El gig de sicario: sobre The Killer, de David Fincher

Con claras alusiones (irónicas) a Le Samouraï de Melville, The Killer, la última película de David Fincher, disponible desde hace unas semanas en Netflix, arranca introduciendo brevemente a un asceta del sicariato (Michael Fassbender) mientras se prepara para realizar un “trabajo” más. El sicario es blasé, como todo especialista, y tiene una filosofía ad hoc que le sirve para autojustificar la moralidad de sus actos (en resumen: un darwinismo salvaje, libertarismo tipo el-pobre-es-pobre-porque-quiere). Este discurso, amalgama de todas las perogrulladas new age, así como el pseudoyoga que practica para mantenerse afilado, recuerda al misticismo zen de Delon en Le Samouraï, hasta que el sicario de Fincher menciona, como de pasada, que, para su trabajo, “antes rentaba Airbnb, pero ahora, a causa de la excesiva vigilancia en estos, prefiere lugares abandonados” (cito de memoria). ¿Cuáles? En este caso, un espacio de coworking de WeWork.

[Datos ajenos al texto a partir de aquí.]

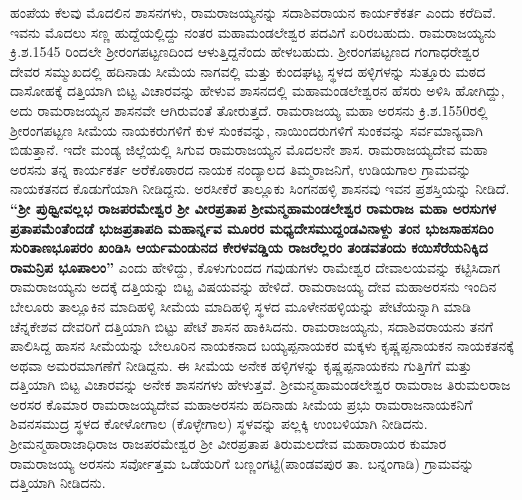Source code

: ಹಂಪೆಯ ಕೆಲವು ಮೊದಲಿನ ಶಾಸನಗಳು, ರಾಮರಾಜಯ್ಯನನ್ನು ಸದಾಶಿವರಾಯನ ಕಾರ್ಯಕೆಕರ್ತ ಎಂದು ಕರೆದಿವೆ. ಇವನು ಮೊದಲು ಸಣ್ಣ ಹುದ್ದೆಯಲ್ಲಿದ್ದು ನಂತರ ಮಹಾಮಂಡಲೇಶ್ವರ ಪದವಿಗೆ ಏರಿರಬಹುದು. ರಾಮರಾಜಯ್ಯನು ಕ್ರಿ.ಶ.1545 ರಿಂದಲೇ ಶ‍್ರೀರಂಗಪಟ್ಟಣದಿಂದ ಆಳುತ್ತಿದ್ದನೆಂದು ಹೇಳಬಹುದು. ಶ‍್ರೀರಂಗಪಟ್ಟಣದ ಗಂಗಾಧರೇಶ್ವರ ದೇವರ ಸಮ್ಮುಖದಲ್ಲಿ ಹದಿನಾಡು ಸೀಮೆಯ ನಾಗವಲ್ಲಿ ಮತ್ತು ಕುಂದಘಟ್ಟ ಸ್ಥಳದ ಹಳ್ಳಿಗಳನ್ನು ಸುತ್ತೂರು ಮಠದ ದಾಸೋಹಕ್ಕೆ ದತ್ತಿಯಾಗಿ ಬಿಟ್ಟ ವಿಚಾರವನ್ನು ಹೇಳುವ ಶಾಸನದಲ್ಲಿ ಮಹಾಮಂಡಲೇಶ್ವರನ ಹೆಸರು ಅಳಿಸಿ ಹೋಗಿದ್ದು, ಅದು ರಾಮರಾಜಯ್ಯನ ಶಾಸನವೇ ಆಗಿರುವಂತೆ ತೋರುತ್ತದೆ. ರಾಮರಾಜಯ್ಯ ಮಹಾ ಅರಸನು ಕ್ರಿ.ಶ.1550ರಲ್ಲಿ ಶ‍್ರೀರಂಗಪಟ್ಟಣ ಸೀಮೆಯ ನಾಯಕರುಗಳಿಗೆ ಕುಳ ಸುಂಕವನ್ನು, ನಾಯಿಂದರುಗಳಿಗೆ ಸುಂಕವನ್ನು ಸರ್ವಮಾನ್ಯವಾಗಿ ಬಿಡುತ್ತಾನೆ. ಇದೇ ಮಂಡ್ಯ ಜಿಲ್ಲೆಯಲ್ಲಿ ಸಿಗುವ ರಾಮರಾಜಯ್ಯನ ಮೊದಲನೇ ಶಾಸ. ರಾಮರಾಜಯ್ಯದೇವ ಮಹಾ ಅರಸನು ತನ್ನ ಕಾರ್ಯಕರ್ತ ಅರೆಕೊಠಾರದ ನಾಯಕ ನಂದ್ಯಾಲದ ತಿಮ್ಮರಾಜನಿಗೆ, ಉಡಿಯಗಾಲ ಗ್ರಾಮವನ್ನು ನಾಯಕತನದ ಕೊಡುಗೆಯಾಗಿ ನೀಡಿದ್ದನು. ಅರಸೀಕೆರೆ ತಾಲ್ಲೂಕು ಸಿಂಗನಹಳ್ಳಿ ಶಾಸನವು ಇವನ ಪ್ರಶಸ್ತಿಯನ್ನು ನೀಡಿದೆ. \textbf{“ಶ‍್ರೀ ಪ್ರುಥ್ವೀವಲ್ಲಭ ರಾಜಪರಮೇಶ್ವರ ಶ‍್ರೀ ವೀರಪ್ರತಾಪ ಶ‍್ರೀಮನ್ಮಹಾಮಂಡಲೇಶ್ವರ ರಾಮರಾಜ ಮಹಾ ಅರಸುಗಳ ಪ್ರತಾಪಮೆಂತೆಂದಡೆ ಭುಜಪ್ರತಾಪದಿ ಮಹಾರ್ನ್ನವ ಮೂರರ ಮಧ್ಯದೇಸಮುದ್ದಂಡವಿನಾಳ್ದು ತಂನ ಭುಜಸಾಹಸದಿಂ ಸುರಿತಾಣಭೂಪರಂ ಖಂಡಿಸಿ ಆರ್ಯಮಂಡುನದ ಕೇರಳವಡ್ಡಿಯ ರಾಜರೆಲ್ಲರಂ ತಂಡವತಂದು ಕಯಿಸೆರೆಯನಿಕ್ಕಿದ ರಾಮನ್ರಿಪ ಭೂಪಾಲಂ”} ಎಂದು ಹೇಳಿದ್ದು, ಕೊಳುಗುಂದದ ಗವುಡುಗಳು ರಾಮೇಶ್ವರ ದೇವಾಲಯವನ್ನು ಕಟ್ಟಿಸಿದಾಗ ರಾಮರಾಜಯ್ಯನು ಅದಕ್ಕೆ ದತ್ತಿಯನ್ನು ಬಿಟ್ಟ ವಿಷಯವನ್ನು ಹೇಳಿದೆ. ರಾಮರಾಜಯ್ಯ ದೇವ ಮಹಾಅರಸನು ಇಂದಿನ ಬೇಲೂರು ತಾಲ್ಲೂಕಿನ ಮಾದಿಹಳ್ಳಿ ಸೀಮೆಯ ಮಾದಿಹಳ್ಳಿ ಸ್ಥಳದ ಮೂಳೇನಹಳ್ಳಿಯನ್ನು ಪೇಟೆಯನ್ನಾಗಿ ಮಾಡಿ ಚೆನ್ನಕೇಶವ ದೇವರಿಗೆ ದತ್ತಿಯಾಗಿ ಬಿಟ್ಟು ಪೇಟೆ ಶಾಸನ ಹಾಕಿಸಿದನು. ರಾಮರಾಜಯ್ಯನು, ಸದಾಶಿವರಾಯನು ತನಗೆ ಪಾಲಿಸಿದ್ದ ಹಾಸನ ಸೀಮೆಯನ್ನು ಬೇಲೂರಿನ ನಾಯಕನಾದ ಬಯ್ಯಪ್ಪನಾಯಕರ ಮಕ್ಕಳು ಕೃಷ್ಣಪ್ಪನಾಯಕನ ನಾಯಕತನಕ್ಕೆ ಅಥವಾ ಅಮರಮಾಗಣೆಗೆ ನೀಡಿದ್ದನು. ಈ ಸೀಮೆಯ ಅನೇಕ ಹಳ್ಳಿಗಳನ್ನು ಕೃಷ್ಣಪ್ಪನಾಯಕನು ಗುತ್ತಿಗೆಗೆ ಮತ್ತು ದತ್ತಿಯಾಗಿ ಬಿಟ್ಟ ವಿಚಾರವನ್ನು ಅನೇಕ ಶಾಸನಗಳು ಹೇಳುತ್ತವೆ. ಶ‍್ರೀಮನ್ಮಹಾಮಂಡಲೇಶ್ವರ ರಾಮರಾಜ ತಿರುಮಲರಾಜ ಅರಸರ ಕೊಮಾರ ರಾಮರಾಜಯ್ಯದೇವ ಮಹಾಅರಸನು ಹದಿನಾಡು ಸೀಮೆಯ ಪ್ರಭು ರಾಮರಾಜನಾಯಕನಿಗೆ ಶಿವನಸಮುದ್ರ ಸ್ಥಳದ ಕೋಳೋಗಾಲ (ಕೊಳ್ಳೇಗಾಲ) ಸ್ಥಳವನ್ನು ಪಲ್ಲಕ್ಕಿ ಉಂಬಳಿಯಾಗಿ ನೀಡಿದನು. ಶ‍್ರೀಮನ್ಮಹಾರಾಜಾಧಿರಾಜ ರಾಜಪರಮೇಶ್ವರ ಶ‍್ರೀ ವೀರಪ್ರತಾಪ ತಿರುಮಲದೇವ ಮಹಾರಾಯರ ಕುಮಾರ ರಾಮರಾಜಯ್ಯ ಅರಸನು ಸರ್ವೋತ್ತಮ ಒಡೆಯರಿಗೆ ಬಣ್ಣಂಗಟ್ಟಿ(ಪಾಂಡವಪುರ ತಾ. ಬನ್ನಂಗಾಡಿ) ಗ್ರಾಮವನ್ನು ದತ್ತಿಯಾಗಿ ನೀಡಿದನು.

El detalle está cargado: WeWork es uno de los más sonoros fracasos de la llamada gig economy, y hoy sobran oficinas de esta empresa (actualmente en bancarrota) en distintos estados de dilapidación en algunos de los barrios más caros del mundo. A partir de ese instante, y del primer punto de giro de la película, se instala la analogía que estructura el resto: el sicario como trabajador freelance, alienado, sin derechos laborales ni conciencia de clase; un trabajador más de la gig economy neoliberal. Otra forma de llamarle a la jungla del sálvese quien pueda. La amplitud de la analogía es sorprendente: la multiplicidad de identidades en un pasaporte se equipara con la multiplicidad de nombres en las plataformas digitales donde un trabajador puede encontrar sus camarones; el discurso que el sicario repite como mantra suena a esas diatribas de los coaches que nos dicen que el éxito laboral es cuestión de actitud; el hecho de que un sicario no duerma (café de Starbucks siempre a mano; quemado, lo más seguro) porque el que duerme no triunfa, al igual que un pulseador en la era digital; etcétera. Que Netflix desembolsara millones de dólares para producir esta película no deja de ser gracioso.

Pero a The Killer no le alcanza con bosquejar la analogía, sino que busca instrumentalizarla como una oportunidad: este sistema global que precariza, que privatiza, que pone a competir a jugadores que no pueden ganar, que borra la conciencia de clase, es en sí mismo el mejor fermento para hacer que todo explote. Basta con ver, en registro casi documental, lo fácil que le resulta al asesino a sueldo infiltrarse en la casa de un billonario (un pendeviejo con anteojitos de pasta gruesa) con la ayuda de productos que compró por Amazon, probablemente con envío gratuito porque tiene Prime. ¿Cómo entra el sicario al edificio supuestamente impenetrable? Por la puerta abierta que dejó el partner de UberEats después de dejarle al billonario un smoothie de kale y quién sabe qué otra hoja de moda. La película funciona como ultimátum para el “1%” que podría articularse como una versión revolucionaria del “cría cuervos y te sacarán los ojos”. Al final, el sicario deja de identificarse con el “1%”, que ahora le causa repulsión, y más bien se reconoce como la vanguardia (experta, armada, eficiente) de los muchos, que sí, somos considerablemente más y estamos cada día más hartos.